In 1895, the presence of a Santal Midy advertisement in The Pittsburgh Chronicle Telegraph was chastised severely by a letter to the editor. “This newspaper which with a seeming hypocrisy addresses itself to the more moral part of the community which poses as a family paper fit to be read at the fireside by the wives and children of its subscribers exerts itself as a willing agent of the patrons of the Police Gazette, and with a fine conception of what the moral and family part of the community demands, exploits in its columns the following various specimens of salacious advertisements: “Sex-ine Pills”; “Vitalis for Enlarging and Strengthening the Parts”; “Vigor of Men”; “Le Brun’s G & G for Either Sex”; “Dr Peel’s Pennyroyal Pills”; “Santal Midy, Cures in 48 Hours”. It is impossible to speak in temperate language of the sordid venality that prompts the acceptance of such advertisements. It is not improper however to characterize the Chronicle Telegraph as a disgrace to the journalism to Pittsburg and to call its attention to the act of March 16th 1870 which was framed to prevent and punish this sort of crime.”
According to Practical Druggist and Pharmaceutical Review of Reviews, in 1898 the Rigaud firm accused several individuals of selling imitations of their product and succeeded in bringing them to court.
In 1909, the Journal of the American Medical Association took issue with the curative claims presented in the Santal Midy advertising and labeling. “One of the preparations which this firm advertises to the public is “Santal Midy.” “Cures in 48 hours” the advertisements used to read, but since the Journal called attention to the fact that promising to cure gonorrhea in two days was rather a large order, this has been modified – in American advertisements – to “relieved in 24 hours.”
In 1919 the Food and Drug Administration ruling determined they had made false claims of a cure in their packaging and ordered them to stop.

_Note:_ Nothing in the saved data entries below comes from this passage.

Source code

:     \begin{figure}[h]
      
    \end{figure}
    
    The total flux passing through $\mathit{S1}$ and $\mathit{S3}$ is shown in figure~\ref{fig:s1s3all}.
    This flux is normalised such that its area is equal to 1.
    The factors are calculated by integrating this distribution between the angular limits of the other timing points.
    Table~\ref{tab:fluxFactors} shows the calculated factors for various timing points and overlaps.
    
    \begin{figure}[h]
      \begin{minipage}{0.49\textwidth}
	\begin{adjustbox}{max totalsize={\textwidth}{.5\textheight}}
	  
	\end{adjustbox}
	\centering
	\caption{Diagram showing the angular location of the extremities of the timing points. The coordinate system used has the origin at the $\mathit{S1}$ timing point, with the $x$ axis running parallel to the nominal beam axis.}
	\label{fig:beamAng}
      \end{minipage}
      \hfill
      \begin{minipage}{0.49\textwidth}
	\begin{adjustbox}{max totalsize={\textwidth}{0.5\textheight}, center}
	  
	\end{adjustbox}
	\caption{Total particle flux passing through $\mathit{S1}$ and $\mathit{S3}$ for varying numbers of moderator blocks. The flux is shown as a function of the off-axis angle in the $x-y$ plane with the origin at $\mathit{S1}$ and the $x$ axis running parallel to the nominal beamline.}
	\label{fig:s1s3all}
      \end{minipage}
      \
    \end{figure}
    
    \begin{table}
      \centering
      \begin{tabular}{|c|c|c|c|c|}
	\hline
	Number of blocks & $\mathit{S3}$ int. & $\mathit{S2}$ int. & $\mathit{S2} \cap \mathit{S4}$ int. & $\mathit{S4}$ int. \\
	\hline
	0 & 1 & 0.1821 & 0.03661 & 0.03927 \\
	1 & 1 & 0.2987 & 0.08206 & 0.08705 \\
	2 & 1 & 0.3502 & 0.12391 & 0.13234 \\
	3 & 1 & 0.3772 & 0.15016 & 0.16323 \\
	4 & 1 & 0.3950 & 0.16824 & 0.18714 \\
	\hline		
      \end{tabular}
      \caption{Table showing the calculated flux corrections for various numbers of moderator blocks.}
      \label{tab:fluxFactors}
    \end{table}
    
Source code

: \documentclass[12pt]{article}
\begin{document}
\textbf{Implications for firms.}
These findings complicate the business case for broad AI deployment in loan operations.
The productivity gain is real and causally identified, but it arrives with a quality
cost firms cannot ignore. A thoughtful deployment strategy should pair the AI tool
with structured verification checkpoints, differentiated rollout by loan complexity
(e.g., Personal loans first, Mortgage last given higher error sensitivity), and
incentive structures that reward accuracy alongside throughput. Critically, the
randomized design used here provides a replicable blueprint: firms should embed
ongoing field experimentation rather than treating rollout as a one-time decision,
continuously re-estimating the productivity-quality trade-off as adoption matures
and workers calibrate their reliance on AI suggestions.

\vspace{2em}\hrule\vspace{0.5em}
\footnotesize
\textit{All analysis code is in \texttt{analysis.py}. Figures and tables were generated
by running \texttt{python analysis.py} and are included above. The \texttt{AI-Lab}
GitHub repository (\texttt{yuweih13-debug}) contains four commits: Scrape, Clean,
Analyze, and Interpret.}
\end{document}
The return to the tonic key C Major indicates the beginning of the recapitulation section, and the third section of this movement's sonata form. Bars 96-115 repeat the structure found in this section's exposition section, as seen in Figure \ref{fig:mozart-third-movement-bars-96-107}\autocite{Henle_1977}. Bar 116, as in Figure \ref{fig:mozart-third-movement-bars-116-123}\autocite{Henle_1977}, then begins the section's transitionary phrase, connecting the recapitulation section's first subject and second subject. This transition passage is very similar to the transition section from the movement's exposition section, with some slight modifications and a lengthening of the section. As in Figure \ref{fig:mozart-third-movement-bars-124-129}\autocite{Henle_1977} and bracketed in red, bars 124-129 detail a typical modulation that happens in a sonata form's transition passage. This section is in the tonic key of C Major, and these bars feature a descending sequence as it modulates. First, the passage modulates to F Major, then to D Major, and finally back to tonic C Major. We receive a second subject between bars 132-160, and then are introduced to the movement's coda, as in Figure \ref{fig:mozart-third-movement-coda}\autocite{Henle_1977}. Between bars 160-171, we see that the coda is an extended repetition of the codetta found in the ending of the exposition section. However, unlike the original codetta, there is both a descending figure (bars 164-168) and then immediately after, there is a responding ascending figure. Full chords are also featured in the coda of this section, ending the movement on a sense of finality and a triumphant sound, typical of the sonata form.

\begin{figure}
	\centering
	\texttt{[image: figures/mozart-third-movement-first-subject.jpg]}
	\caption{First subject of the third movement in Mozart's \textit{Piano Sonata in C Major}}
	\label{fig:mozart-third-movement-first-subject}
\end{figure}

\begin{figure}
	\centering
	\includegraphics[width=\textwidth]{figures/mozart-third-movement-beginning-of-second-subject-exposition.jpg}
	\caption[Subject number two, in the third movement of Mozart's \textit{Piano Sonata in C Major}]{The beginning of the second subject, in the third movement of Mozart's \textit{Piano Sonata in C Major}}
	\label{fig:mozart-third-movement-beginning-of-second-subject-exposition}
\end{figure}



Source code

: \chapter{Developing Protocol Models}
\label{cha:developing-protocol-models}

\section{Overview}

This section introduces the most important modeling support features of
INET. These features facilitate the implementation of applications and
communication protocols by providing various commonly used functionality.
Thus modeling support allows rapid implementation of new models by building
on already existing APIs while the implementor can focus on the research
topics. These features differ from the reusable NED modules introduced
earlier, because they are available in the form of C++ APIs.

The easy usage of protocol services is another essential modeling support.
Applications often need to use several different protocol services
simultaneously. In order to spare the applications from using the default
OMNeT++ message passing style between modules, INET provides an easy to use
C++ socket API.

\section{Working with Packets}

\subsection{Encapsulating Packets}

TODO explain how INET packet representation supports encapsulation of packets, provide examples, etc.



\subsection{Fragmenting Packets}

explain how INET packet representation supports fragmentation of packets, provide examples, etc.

Another location where Santal Midy bottles have been uncovered is Fort Calgary Archaeological Site, an outpost of the Northwest Mounted Police of Canada. According to Sharlene McKinnon, “One piece of material evidence found at the Fort Calgary Archaeological Site which indicates that venereal disease was present in the NWMP force at Calgary is the presence of two Santal de Midy bottles. Reports and written accounts tell one that many of the Northwest Mounted Police were chronic sufferers; that many of the men ‘entered the force with [venereal] disease,’ that some men died of complications due to syphilis, and that most chronic sufferers of VD were ‘invalided’ from the Northwest Mounted Police Force. Statistics show that between 1875 and 1915, 341 men suffered from some sort of venereal problem–like syphilis, gonorrhea, gleet (a form of gonorrhea), venereal warts, herpes, hepatitis, and venereal chancres.”
Since Santal Midy was openly marketed as a treatment for gonorrhea, it can be inferred that its presence at Illinois State University during the turn of the 20th century is indicative that gonorrhea was also present. The reputation of universities as places where young people engage in sexual experimentation is well known, while at the same time, married women were forbidden from attending ISU. This combination means that clandestine sex, and clandestine treatment for venereal disease were realities on campus. No wonder why someone in possession of a bottle for a known gonorrhea medicine would go to the trouble of throwing it in an obsolete cistern under a campus building, to hide the evidence of illicit behavior.